WORK TO COMPLETE: Could you reproduce all of the following entries exactly?

INPUT DATA:
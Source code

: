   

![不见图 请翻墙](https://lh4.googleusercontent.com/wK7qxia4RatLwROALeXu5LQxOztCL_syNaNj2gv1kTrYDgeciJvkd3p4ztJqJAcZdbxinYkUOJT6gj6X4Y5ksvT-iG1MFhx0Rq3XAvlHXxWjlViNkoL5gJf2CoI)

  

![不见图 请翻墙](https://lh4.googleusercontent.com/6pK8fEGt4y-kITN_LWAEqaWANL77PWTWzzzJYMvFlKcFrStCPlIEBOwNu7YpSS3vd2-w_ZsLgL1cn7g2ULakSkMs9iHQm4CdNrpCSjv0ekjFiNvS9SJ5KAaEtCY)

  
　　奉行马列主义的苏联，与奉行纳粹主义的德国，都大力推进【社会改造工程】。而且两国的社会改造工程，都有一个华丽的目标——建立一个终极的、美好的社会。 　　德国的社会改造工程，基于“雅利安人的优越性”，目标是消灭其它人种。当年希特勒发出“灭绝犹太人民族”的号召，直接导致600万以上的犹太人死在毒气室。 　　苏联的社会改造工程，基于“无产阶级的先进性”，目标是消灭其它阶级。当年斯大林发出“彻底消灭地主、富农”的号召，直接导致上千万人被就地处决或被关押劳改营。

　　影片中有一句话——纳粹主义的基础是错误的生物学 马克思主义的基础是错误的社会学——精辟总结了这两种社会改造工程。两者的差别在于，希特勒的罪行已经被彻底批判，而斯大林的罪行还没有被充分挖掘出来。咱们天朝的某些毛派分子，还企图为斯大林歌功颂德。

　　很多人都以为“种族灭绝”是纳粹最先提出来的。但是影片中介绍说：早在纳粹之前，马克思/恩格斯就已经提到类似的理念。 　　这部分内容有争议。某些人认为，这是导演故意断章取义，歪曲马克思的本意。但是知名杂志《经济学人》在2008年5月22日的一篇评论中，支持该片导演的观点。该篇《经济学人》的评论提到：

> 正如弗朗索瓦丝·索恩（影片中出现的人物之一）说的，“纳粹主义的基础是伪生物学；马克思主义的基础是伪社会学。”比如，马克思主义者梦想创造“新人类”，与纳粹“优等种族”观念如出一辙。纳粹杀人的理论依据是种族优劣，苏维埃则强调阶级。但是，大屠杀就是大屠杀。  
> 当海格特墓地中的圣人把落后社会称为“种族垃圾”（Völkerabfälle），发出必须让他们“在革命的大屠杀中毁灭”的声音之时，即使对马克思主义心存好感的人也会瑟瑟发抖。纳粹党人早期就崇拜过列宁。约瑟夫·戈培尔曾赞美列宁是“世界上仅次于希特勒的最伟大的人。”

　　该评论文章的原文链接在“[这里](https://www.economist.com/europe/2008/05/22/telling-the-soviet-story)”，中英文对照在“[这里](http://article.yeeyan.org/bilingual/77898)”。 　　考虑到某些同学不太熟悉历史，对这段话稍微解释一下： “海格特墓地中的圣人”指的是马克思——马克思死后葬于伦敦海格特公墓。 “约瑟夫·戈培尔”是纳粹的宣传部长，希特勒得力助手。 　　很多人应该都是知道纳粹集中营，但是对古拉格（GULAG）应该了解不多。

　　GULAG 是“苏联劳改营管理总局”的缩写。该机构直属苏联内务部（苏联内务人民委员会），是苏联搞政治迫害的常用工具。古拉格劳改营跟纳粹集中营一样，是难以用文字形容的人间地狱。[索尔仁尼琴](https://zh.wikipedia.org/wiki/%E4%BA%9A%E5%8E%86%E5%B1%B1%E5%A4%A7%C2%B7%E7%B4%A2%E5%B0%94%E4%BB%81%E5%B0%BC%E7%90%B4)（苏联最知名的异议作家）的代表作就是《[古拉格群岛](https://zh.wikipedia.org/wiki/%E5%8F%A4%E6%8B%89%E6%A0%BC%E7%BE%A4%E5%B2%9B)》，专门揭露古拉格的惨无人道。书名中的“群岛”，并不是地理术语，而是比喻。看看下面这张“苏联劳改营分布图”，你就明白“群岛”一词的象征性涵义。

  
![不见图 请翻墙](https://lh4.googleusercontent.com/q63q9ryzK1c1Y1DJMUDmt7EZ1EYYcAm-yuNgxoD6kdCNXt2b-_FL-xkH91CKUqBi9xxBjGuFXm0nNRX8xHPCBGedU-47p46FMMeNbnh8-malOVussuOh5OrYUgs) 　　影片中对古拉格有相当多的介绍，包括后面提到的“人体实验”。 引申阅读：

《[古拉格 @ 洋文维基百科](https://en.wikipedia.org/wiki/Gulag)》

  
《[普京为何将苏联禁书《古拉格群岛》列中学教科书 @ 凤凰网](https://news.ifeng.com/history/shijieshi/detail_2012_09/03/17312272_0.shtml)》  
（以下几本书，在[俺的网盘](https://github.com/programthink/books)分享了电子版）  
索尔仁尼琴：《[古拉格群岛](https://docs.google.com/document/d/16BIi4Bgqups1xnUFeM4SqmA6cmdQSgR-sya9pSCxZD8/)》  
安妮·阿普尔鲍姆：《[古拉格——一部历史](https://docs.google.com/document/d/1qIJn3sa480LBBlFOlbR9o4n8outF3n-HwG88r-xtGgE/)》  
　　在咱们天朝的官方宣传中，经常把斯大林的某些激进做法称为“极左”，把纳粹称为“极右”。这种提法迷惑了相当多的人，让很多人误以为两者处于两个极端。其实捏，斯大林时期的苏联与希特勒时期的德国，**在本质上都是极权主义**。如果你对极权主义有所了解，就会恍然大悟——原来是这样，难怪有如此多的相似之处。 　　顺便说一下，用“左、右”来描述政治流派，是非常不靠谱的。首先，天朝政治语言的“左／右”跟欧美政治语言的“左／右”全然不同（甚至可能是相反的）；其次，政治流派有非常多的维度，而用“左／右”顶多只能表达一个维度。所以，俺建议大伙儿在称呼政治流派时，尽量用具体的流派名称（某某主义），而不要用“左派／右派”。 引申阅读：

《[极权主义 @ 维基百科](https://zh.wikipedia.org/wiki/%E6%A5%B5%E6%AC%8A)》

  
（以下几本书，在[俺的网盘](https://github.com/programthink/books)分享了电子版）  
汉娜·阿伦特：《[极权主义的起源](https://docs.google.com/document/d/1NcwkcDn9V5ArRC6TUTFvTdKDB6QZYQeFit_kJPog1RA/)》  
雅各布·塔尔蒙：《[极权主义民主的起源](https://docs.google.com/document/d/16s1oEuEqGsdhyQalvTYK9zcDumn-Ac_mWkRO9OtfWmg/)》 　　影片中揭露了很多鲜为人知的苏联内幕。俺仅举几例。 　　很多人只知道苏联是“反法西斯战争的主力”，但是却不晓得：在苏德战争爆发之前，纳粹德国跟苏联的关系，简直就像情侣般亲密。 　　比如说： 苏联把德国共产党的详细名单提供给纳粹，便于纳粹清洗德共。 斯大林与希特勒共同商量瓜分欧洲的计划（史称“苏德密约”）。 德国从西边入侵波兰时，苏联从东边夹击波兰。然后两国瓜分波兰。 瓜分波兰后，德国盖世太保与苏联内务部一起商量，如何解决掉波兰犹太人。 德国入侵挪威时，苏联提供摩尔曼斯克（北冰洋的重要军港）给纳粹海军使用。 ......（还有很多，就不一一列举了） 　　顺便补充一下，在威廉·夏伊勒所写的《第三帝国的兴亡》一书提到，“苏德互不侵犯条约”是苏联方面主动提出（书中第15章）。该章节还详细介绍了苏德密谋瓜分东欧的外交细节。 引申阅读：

TASK SOLUTION:
Source code

:   

![不见图 请翻墙](https://lh4.googleusercontent.com/wK7qxia4RatLwROALeXu5LQxOztCL_syNaNj2gv1kTrYDgeciJvkd3p4ztJqJAcZdbxinYkUOJT6gj6X4Y5ksvT-iG1MFhx0Rq3XAvlHXxWjlViNkoL5gJf2CoI)

  

![不见图 请翻墙](https://lh4.googleusercontent.com/6pK8fEGt4y-kITN_LWAEqaWANL77PWTWzzzJYMvFlKcFrStCPlIEBOwNu7YpSS3vd2-w_ZsLgL1cn7g2ULakSkMs9iHQm4CdNrpCSjv0ekjFiNvS9SJ5KAaEtCY)

  
　　奉行马列主义的苏联，与奉行纳粹主义的德国，都大力推进【社会改造工程】。而且两国的社会改造工程，都有一个华丽的目标——建立一个终极的、美好的社会。 　　德国的社会改造工程，基于“雅利安人的优越性”，目标是消灭其它人种。当年希特勒发出“灭绝犹太人民族”的号召，直接导致600万以上的犹太人死在毒气室。 　　苏联的社会改造工程，基于“无产阶级的先进性”，目标是消灭其它阶级。当年斯大林发出“彻底消灭地主、富农”的号召，直接导致上千万人被就地处决或被关押劳改营。

　　影片中有一句话——纳粹主义的基础是错误的生物学 马克思主义的基础是错误的社会学——精辟总结了这两种社会改造工程。两者的差别在于，希特勒的罪行已经被彻底批判，而斯大林的罪行还没有被充分挖掘出来。咱们天朝的某些毛派分子，还企图为斯大林歌功颂德。

　　很多人都以为“种族灭绝”是纳粹最先提出来的。但是影片中介绍说：早在纳粹之前，马克思/恩格斯就已经提到类似的理念。 　　这部分内容有争议。某些人认为，这是导演故意断章取义，歪曲马克思的本意。但是知名杂志《经济学人》在2008年5月22日的一篇评论中，支持该片导演的观点。该篇《经济学人》的评论提到：

> 正如弗朗索瓦丝·索恩（影片中出现的人物之一）说的，“纳粹主义的基础是伪生物学；马克思主义的基础是伪社会学。”比如，马克思主义者梦想创造“新人类”，与纳粹“优等种族”观念如出一辙。纳粹杀人的理论依据是种族优劣，苏维埃则强调阶级。但是，大屠杀就是大屠杀。  
> 当海格特墓地中的圣人把落后社会称为“种族垃圾”（Völkerabfälle），发出必须让他们“在革命的大屠杀中毁灭”的声音之时，即使对马克思主义心存好感的人也会瑟瑟发抖。纳粹党人早期就崇拜过列宁。约瑟夫·戈培尔曾赞美列宁是“世界上仅次于希特勒的最伟大的人。”

　　该评论文章的原文链接在“[这里](https://www.economist.com/europe/2008/05/22/telling-the-soviet-story)”，中英文对照在“[这里](http://article.yeeyan.org/bilingual/77898)”。 　　考虑到某些同学不太熟悉历史，对这段话稍微解释一下： “海格特墓地中的圣人”指的是马克思——马克思死后葬于伦敦海格特公墓。 “约瑟夫·戈培尔”是纳粹的宣传部长，希特勒得力助手。 　　很多人应该都是知道纳粹集中营，但是对古拉格（GULAG）应该了解不多。

　　GULAG 是“苏联劳改营管理总局”的缩写。该机构直属苏联内务部（苏联内务人民委员会），是苏联搞政治迫害的常用工具。古拉格劳改营跟纳粹集中营一样，是难以用文字形容的人间地狱。[索尔仁尼琴](https://zh.wikipedia.org/wiki/%E4%BA%9A%E5%8E%86%E5%B1%B1%E5%A4%A7%C2%B7%E7%B4%A2%E5%B0%94%E4%BB%81%E5%B0%BC%E7%90%B4)（苏联最知名的异议作家）的代表作就是《[古拉格群岛](https://zh.wikipedia.org/wiki/%E5%8F%A4%E6%8B%89%E6%A0%BC%E7%BE%A4%E5%B2%9B)》，专门揭露古拉格的惨无人道。书名中的“群岛”，并不是地理术语，而是比喻。看看下面这张“苏联劳改营分布图”，你就明白“群岛”一词的象征性涵义。

  
![不见图 请翻墙](https://lh4.googleusercontent.com/q63q9ryzK1c1Y1DJMUDmt7EZ1EYYcAm-yuNgxoD6kdCNXt2b-_FL-xkH91CKUqBi9xxBjGuFXm0nNRX8xHPCBGedU-47p46FMMeNbnh8-malOVussuOh5OrYUgs) 　　影片中对古拉格有相当多的介绍，包括后面提到的“人体实验”。 引申阅读：

《[古拉格 @ 洋文维基百科](https://en.wikipedia.org/wiki/Gulag)》

  
《[普京为何将苏联禁书《古拉格群岛》列中学教科书 @ 凤凰网](https://news.ifeng.com/history/shijieshi/detail_2012_09/03/17312272_0.shtml)》  
（以下几本书，在[俺的网盘](https://github.com/programthink/books)分享了电子版）  
索尔仁尼琴：《[古拉格群岛](https://docs.google.com/document/d/16BIi4Bgqups1xnUFeM4SqmA6cmdQSgR-sya9pSCxZD8/)》  
安妮·阿普尔鲍姆：《[古拉格——一部历史](https://docs.google.com/document/d/1qIJn3sa480LBBlFOlbR9o4n8outF3n-HwG88r-xtGgE/)》  
　　在咱们天朝的官方宣传中，经常把斯大林的某些激进做法称为“极左”，把纳粹称为“极右”。这种提法迷惑了相当多的人，让很多人误以为两者处于两个极端。其实捏，斯大林时期的苏联与希特勒时期的德国，**在本质上都是极权主义**。如果你对极权主义有所了解，就会恍然大悟——原来是这样，难怪有如此多的相似之处。 　　顺便说一下，用“左、右”来描述政治流派，是非常不靠谱的。首先，天朝政治语言的“左／右”跟欧美政治语言的“左／右”全然不同（甚至可能是相反的）；其次，政治流派有非常多的维度，而用“左／右”顶多只能表达一个维度。所以，俺建议大伙儿在称呼政治流派时，尽量用具体的流派名称（某某主义），而不要用“左派／右派”。 引申阅读：

《[极权主义 @ 维基百科](https://zh.wikipedia.org/wiki/%E6%A5%B5%E6%AC%8A)》

  
（以下几本书，在[俺的网盘](https://github.com/programthink/books)分享了电子版）  
汉娜·阿伦特：《[极权主义的起源](https://docs.google.com/document/d/1NcwkcDn9V5ArRC6TUTFvTdKDB6QZYQeFit_kJPog1RA/)》  
雅各布·塔尔蒙：《[极权主义民主的起源](https://docs.google.com/document/d/16s1oEuEqGsdhyQalvTYK9zcDumn-Ac_mWkRO9OtfWmg/)》 　　影片中揭露了很多鲜为人知的苏联内幕。俺仅举几例。 　　很多人只知道苏联是“反法西斯战争的主力”，但是却不晓得：在苏德战争爆发之前，纳粹德国跟苏联的关系，简直就像情侣般亲密。 　　比如说： 苏联把德国共产党的详细名单提供给纳粹，便于纳粹清洗德共。 斯大林与希特勒共同商量瓜分欧洲的计划（史称“苏德密约”）。 德国从西边入侵波兰时，苏联从东边夹击波兰。然后两国瓜分波兰。 瓜分波兰后，德国盖世太保与苏联内务部一起商量，如何解决掉波兰犹太人。 德国入侵挪威时，苏联提供摩尔曼斯克（北冰洋的重要军港）给纳粹海军使用。 ......（还有很多，就不一一列举了） 　　顺便补充一下，在威廉·夏伊勒所写的《第三帝国的兴亡》一书提到，“苏德互不侵犯条约”是苏联方面主动提出（书中第15章）。该章节还详细介绍了苏德密谋瓜分东欧的外交细节。 引申阅读：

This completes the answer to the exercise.